--- DATA FOR PROCESSING ---

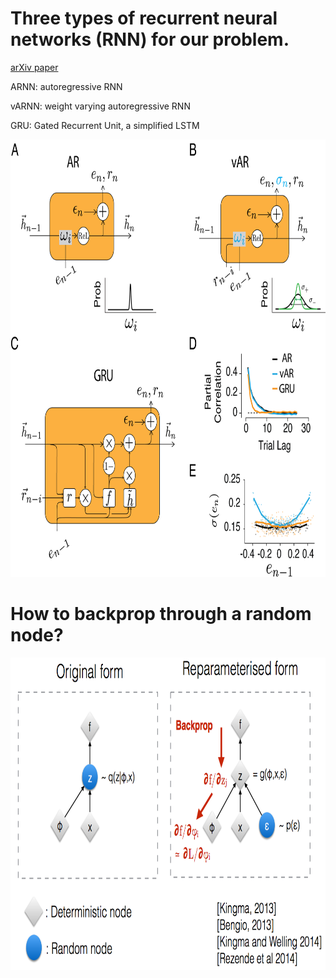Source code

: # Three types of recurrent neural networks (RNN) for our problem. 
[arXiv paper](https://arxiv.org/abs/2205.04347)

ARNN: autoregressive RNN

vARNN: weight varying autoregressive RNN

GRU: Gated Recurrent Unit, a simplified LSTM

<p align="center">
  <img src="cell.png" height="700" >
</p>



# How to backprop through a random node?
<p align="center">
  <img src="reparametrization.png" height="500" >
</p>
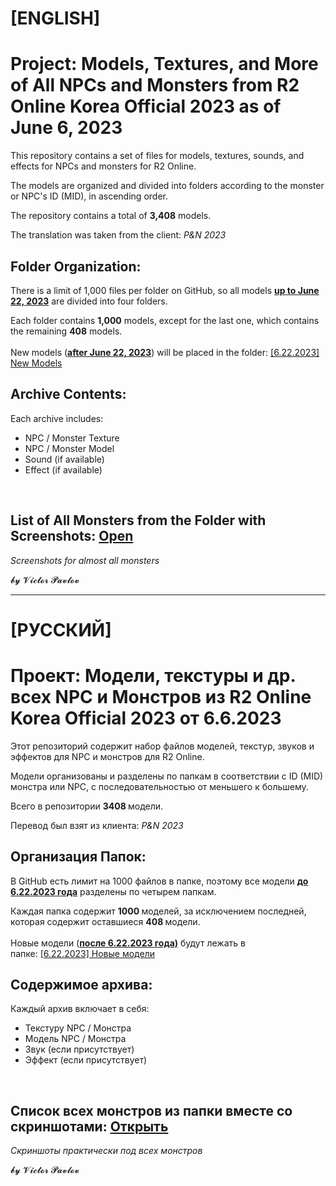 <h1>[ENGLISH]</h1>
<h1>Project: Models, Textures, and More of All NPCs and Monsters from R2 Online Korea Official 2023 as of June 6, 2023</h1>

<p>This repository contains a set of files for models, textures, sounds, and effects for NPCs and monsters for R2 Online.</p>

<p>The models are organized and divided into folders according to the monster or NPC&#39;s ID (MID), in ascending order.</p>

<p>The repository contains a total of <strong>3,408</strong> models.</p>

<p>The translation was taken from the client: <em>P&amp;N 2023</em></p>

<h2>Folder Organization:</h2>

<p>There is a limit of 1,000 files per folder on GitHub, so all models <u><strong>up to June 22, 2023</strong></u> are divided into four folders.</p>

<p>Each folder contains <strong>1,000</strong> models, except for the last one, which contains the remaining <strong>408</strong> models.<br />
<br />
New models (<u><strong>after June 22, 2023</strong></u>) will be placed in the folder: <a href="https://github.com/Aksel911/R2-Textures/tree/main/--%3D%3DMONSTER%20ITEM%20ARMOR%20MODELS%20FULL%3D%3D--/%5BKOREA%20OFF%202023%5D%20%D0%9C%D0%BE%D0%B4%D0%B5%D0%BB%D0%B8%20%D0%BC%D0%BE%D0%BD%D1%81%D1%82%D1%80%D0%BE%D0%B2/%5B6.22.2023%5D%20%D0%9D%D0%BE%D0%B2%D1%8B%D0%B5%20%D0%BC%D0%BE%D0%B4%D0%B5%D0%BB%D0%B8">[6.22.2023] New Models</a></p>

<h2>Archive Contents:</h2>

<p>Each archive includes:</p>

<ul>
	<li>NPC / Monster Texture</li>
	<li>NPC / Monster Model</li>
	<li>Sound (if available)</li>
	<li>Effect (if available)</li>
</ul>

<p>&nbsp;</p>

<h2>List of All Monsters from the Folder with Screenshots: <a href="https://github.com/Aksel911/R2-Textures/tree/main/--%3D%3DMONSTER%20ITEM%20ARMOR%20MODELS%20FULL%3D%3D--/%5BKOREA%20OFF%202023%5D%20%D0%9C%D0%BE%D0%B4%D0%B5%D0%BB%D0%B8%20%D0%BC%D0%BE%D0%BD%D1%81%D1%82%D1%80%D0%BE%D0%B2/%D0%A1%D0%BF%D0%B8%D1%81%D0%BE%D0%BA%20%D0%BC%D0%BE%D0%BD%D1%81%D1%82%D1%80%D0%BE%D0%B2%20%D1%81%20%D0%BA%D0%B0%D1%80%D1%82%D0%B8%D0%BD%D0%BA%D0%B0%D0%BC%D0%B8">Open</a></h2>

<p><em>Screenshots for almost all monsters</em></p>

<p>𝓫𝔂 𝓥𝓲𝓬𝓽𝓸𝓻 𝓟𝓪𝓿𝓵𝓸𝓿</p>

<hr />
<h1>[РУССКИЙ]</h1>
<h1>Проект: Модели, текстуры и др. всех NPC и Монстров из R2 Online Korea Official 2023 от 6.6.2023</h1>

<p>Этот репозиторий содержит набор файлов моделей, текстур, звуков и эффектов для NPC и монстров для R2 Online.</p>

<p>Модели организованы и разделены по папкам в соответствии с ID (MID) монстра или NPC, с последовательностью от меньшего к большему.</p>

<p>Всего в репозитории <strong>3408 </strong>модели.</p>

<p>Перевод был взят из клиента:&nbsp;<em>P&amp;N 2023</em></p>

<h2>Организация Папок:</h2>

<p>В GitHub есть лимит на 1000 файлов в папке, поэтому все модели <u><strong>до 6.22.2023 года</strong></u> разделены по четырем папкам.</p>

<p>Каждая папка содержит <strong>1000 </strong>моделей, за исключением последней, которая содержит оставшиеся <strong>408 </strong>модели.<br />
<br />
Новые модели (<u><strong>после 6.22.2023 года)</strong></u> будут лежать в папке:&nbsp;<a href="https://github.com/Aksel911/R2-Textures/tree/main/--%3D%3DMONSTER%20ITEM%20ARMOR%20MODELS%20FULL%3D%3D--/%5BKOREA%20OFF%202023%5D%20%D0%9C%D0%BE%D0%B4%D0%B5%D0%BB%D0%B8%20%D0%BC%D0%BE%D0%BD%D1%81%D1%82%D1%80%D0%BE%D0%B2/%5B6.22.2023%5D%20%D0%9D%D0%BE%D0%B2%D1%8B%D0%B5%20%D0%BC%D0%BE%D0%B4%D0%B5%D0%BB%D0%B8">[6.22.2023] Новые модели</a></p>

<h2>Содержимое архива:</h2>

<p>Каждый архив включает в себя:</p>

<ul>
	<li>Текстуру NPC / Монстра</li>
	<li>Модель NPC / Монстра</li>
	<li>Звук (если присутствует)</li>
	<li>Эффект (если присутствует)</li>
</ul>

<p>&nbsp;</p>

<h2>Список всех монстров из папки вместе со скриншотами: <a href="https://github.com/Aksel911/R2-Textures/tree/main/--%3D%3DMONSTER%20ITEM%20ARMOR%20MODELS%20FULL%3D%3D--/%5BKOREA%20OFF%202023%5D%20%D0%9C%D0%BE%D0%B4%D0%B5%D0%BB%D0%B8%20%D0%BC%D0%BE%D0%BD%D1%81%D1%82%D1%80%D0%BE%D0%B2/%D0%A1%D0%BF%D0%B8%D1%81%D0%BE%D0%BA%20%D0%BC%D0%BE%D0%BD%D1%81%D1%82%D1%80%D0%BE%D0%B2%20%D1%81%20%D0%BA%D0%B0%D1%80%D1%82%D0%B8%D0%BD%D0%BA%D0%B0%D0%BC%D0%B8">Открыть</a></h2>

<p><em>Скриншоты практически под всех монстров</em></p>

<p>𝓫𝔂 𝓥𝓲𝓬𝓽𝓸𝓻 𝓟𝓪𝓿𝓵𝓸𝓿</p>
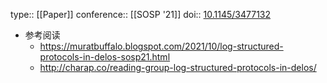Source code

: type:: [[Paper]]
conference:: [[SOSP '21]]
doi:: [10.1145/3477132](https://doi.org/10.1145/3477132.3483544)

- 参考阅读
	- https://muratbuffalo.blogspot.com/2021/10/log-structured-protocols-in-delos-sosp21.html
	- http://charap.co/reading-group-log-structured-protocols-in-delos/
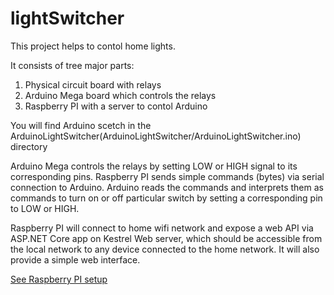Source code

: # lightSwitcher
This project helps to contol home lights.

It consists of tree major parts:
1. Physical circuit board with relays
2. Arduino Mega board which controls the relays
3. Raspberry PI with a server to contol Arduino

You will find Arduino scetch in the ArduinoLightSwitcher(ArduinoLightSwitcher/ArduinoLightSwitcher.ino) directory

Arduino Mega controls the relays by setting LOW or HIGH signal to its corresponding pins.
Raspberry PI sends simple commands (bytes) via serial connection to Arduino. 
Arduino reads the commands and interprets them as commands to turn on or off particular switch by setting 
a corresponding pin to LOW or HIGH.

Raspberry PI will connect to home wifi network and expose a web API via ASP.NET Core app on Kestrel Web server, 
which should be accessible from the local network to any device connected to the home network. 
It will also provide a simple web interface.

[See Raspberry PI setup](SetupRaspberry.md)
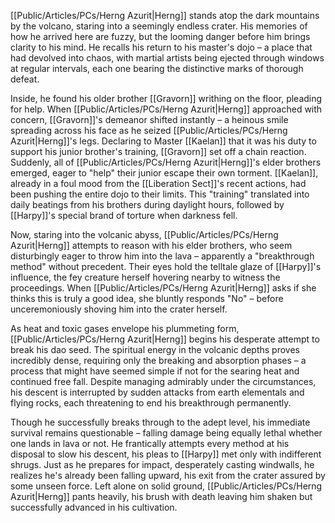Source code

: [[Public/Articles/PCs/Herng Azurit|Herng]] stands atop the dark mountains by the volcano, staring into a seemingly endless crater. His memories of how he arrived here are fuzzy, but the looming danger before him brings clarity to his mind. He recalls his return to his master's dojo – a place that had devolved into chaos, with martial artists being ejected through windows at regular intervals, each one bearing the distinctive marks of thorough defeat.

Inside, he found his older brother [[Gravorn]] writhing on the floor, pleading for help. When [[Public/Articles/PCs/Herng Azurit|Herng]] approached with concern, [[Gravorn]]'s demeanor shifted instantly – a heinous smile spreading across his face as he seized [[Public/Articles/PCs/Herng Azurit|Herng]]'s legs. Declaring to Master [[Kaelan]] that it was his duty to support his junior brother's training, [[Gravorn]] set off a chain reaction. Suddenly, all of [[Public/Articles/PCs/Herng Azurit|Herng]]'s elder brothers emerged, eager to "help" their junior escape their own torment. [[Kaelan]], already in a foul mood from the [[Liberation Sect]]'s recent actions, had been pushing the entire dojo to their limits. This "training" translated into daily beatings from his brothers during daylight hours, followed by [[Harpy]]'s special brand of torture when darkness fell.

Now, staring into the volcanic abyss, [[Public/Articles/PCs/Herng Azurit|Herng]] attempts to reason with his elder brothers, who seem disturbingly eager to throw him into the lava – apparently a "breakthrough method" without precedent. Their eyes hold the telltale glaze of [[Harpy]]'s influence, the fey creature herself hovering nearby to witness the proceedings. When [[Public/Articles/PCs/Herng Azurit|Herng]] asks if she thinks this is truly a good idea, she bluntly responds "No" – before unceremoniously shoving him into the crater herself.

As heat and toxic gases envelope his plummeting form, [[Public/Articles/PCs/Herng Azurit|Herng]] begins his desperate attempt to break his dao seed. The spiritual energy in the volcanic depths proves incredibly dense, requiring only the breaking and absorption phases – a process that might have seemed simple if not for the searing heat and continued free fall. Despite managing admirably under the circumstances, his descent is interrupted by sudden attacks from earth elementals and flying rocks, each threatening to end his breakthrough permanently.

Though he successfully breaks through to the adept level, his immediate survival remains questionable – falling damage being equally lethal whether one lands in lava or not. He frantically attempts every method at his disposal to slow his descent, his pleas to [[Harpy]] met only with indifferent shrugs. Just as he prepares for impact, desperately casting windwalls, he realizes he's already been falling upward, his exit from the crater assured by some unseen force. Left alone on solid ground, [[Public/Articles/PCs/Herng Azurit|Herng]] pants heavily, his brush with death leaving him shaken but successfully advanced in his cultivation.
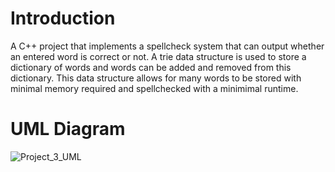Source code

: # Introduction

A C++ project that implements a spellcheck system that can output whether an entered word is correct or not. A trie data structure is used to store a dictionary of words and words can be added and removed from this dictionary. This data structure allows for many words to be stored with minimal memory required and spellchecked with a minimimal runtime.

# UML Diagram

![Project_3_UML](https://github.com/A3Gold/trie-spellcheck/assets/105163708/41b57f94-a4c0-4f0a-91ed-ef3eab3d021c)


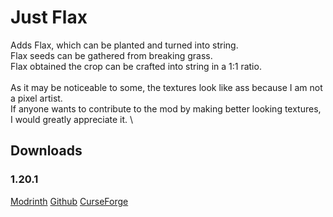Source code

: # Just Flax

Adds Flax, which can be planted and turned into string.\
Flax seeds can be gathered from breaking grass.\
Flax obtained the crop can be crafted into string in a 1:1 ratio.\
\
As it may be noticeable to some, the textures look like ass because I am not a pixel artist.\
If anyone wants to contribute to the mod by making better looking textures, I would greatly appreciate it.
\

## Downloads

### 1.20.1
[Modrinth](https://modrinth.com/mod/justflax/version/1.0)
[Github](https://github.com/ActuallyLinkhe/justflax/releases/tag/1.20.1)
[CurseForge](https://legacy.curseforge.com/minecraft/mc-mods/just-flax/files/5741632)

---

Output exactly the lines above that lie between the line with "<h2>Организация Папок:</h2>" and the line with "This project helps to contol home lights.", those two lines included, and no pictures.

<h2>Организация Папок:</h2>

<p>В GitHub есть лимит на 1000 файлов в папке, поэтому все модели <u><strong>до 6.22.2023 года</strong></u> разделены по четырем папкам.</p>

<p>Каждая папка содержит <strong>1000 </strong>моделей, за исключением последней, которая содержит оставшиеся <strong>408 </strong>модели.<br />
<br />
Новые модели (<u><strong>после 6.22.2023 года)</strong></u> будут лежать в папке:&nbsp;<a href="https://github.com/Aksel911/R2-Textures/tree/main/--%3D%3DMONSTER%20ITEM%20ARMOR%20MODELS%20FULL%3D%3D--/%5BKOREA%20OFF%202023%5D%20%D0%9C%D0%BE%D0%B4%D0%B5%D0%BB%D0%B8%20%D0%BC%D0%BE%D0%BD%D1%81%D1%82%D1%80%D0%BE%D0%B2/%5B6.22.2023%5D%20%D0%9D%D0%BE%D0%B2%D1%8B%D0%B5%20%D0%BC%D0%BE%D0%B4%D0%B5%D0%BB%D0%B8">[6.22.2023] Новые модели</a></p>

<h2>Содержимое архива:</h2>

<p>Каждый архив включает в себя:</p>

<ul>
	<li>Текстуру NPC / Монстра</li>
	<li>Модель NPC / Монстра</li>
	<li>Звук (если присутствует)</li>
	<li>Эффект (если присутствует)</li>
</ul>

<p>&nbsp;</p>

<h2>Список всех монстров из папки вместе со скриншотами: <a href="https://github.com/Aksel911/R2-Textures/tree/main/--%3D%3DMONSTER%20ITEM%20ARMOR%20MODELS%20FULL%3D%3D--/%5BKOREA%20OFF%202023%5D%20%D0%9C%D0%BE%D0%B4%D0%B5%D0%BB%D0%B8%20%D0%BC%D0%BE%D0%BD%D1%81%D1%82%D1%80%D0%BE%D0%B2/%D0%A1%D0%BF%D0%B8%D1%81%D0%BE%D0%BA%20%D0%BC%D0%BE%D0%BD%D1%81%D1%82%D1%80%D0%BE%D0%B2%20%D1%81%20%D0%BA%D0%B0%D1%80%D1%82%D0%B8%D0%BD%D0%BA%D0%B0%D0%BC%D0%B8">Открыть</a></h2>

<p><em>Скриншоты практически под всех монстров</em></p>

<p>𝓫𝔂 𝓥𝓲𝓬𝓽𝓸𝓻 𝓟𝓪𝓿𝓵𝓸𝓿</p>
Source code

: type:: [[Paper]]
conference:: [[SOSP '21]]
doi:: [10.1145/3477132](https://doi.org/10.1145/3477132.3483544)

- 参考阅读
	- https://muratbuffalo.blogspot.com/2021/10/log-structured-protocols-in-delos-sosp21.html
	- http://charap.co/reading-group-log-structured-protocols-in-delos/
Source code

: # lightSwitcher
This project helps to contol home lights.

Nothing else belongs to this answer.